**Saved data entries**
┌──
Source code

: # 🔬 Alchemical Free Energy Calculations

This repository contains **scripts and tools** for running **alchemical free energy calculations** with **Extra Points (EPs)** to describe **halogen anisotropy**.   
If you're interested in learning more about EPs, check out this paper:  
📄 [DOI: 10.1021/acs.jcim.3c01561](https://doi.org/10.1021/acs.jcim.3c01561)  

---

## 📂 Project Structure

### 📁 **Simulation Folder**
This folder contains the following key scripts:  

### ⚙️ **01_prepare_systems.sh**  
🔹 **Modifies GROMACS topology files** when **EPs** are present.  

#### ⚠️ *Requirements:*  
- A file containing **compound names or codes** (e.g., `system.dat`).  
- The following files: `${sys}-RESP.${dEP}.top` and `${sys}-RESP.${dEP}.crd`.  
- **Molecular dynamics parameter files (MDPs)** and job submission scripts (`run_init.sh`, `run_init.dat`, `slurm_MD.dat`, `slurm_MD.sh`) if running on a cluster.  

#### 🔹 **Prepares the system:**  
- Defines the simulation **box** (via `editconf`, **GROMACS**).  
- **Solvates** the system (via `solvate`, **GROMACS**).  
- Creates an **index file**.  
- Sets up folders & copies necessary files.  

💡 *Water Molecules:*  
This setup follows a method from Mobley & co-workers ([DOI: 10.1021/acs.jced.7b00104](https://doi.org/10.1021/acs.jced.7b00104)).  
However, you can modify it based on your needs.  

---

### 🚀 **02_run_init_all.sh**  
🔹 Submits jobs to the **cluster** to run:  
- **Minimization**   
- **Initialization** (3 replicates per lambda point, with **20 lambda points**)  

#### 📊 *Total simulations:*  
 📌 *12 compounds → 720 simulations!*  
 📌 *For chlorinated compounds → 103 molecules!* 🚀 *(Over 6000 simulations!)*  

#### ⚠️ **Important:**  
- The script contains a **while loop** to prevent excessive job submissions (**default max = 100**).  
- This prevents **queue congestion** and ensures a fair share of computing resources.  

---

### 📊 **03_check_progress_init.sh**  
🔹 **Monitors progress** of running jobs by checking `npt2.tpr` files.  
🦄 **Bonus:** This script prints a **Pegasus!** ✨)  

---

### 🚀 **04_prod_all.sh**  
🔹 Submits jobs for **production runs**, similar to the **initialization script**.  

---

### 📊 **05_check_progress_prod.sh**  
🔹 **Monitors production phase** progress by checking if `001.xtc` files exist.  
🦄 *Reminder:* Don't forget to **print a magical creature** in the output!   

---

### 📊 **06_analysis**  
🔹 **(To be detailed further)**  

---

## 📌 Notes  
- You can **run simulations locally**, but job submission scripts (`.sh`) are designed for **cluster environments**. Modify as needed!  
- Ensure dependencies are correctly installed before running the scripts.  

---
└──
**TASK INSTRUCTIONS**
Return every record above exactly as it appears.

**TASK OUTPUT**
Source code

: # 🔬 Alchemical Free Energy Calculations

This repository contains **scripts and tools** for running **alchemical free energy calculations** with **Extra Points (EPs)** to describe **halogen anisotropy**.   
If you're interested in learning more about EPs, check out this paper:  
📄 [DOI: 10.1021/acs.jcim.3c01561](https://doi.org/10.1021/acs.jcim.3c01561)  

---

## 📂 Project Structure

### 📁 **Simulation Folder**
This folder contains the following key scripts:  

### ⚙️ **01_prepare_systems.sh**  
🔹 **Modifies GROMACS topology files** when **EPs** are present.  

#### ⚠️ *Requirements:*  
- A file containing **compound names or codes** (e.g., `system.dat`).  
- The following files: `${sys}-RESP.${dEP}.top` and `${sys}-RESP.${dEP}.crd`.  
- **Molecular dynamics parameter files (MDPs)** and job submission scripts (`run_init.sh`, `run_init.dat`, `slurm_MD.dat`, `slurm_MD.sh`) if running on a cluster.  

#### 🔹 **Prepares the system:**  
- Defines the simulation **box** (via `editconf`, **GROMACS**).  
- **Solvates** the system (via `solvate`, **GROMACS**).  
- Creates an **index file**.  
- Sets up folders & copies necessary files.  

💡 *Water Molecules:*  
This setup follows a method from Mobley & co-workers ([DOI: 10.1021/acs.jced.7b00104](https://doi.org/10.1021/acs.jced.7b00104)).  
However, you can modify it based on your needs.  

---

### 🚀 **02_run_init_all.sh**  
🔹 Submits jobs to the **cluster** to run:  
- **Minimization**   
- **Initialization** (3 replicates per lambda point, with **20 lambda points**)  

#### 📊 *Total simulations:*  
 📌 *12 compounds → 720 simulations!*  
 📌 *For chlorinated compounds → 103 molecules!* 🚀 *(Over 6000 simulations!)*  

#### ⚠️ **Important:**  
- The script contains a **while loop** to prevent excessive job submissions (**default max = 100**).  
- This prevents **queue congestion** and ensures a fair share of computing resources.  

---

### 📊 **03_check_progress_init.sh**  
🔹 **Monitors progress** of running jobs by checking `npt2.tpr` files.  
🦄 **Bonus:** This script prints a **Pegasus!** ✨)  

---

### 🚀 **04_prod_all.sh**  
🔹 Submits jobs for **production runs**, similar to the **initialization script**.  

---

### 📊 **05_check_progress_prod.sh**  
🔹 **Monitors production phase** progress by checking if `001.xtc` files exist.  
🦄 *Reminder:* Don't forget to **print a magical creature** in the output!   

---

### 📊 **06_analysis**  
🔹 **(To be detailed further)**  

---

## 📌 Notes  
- You can **run simulations locally**, but job submission scripts (`.sh`) are designed for **cluster environments**. Modify as needed!  
- Ensure dependencies are correctly installed before running the scripts.  

---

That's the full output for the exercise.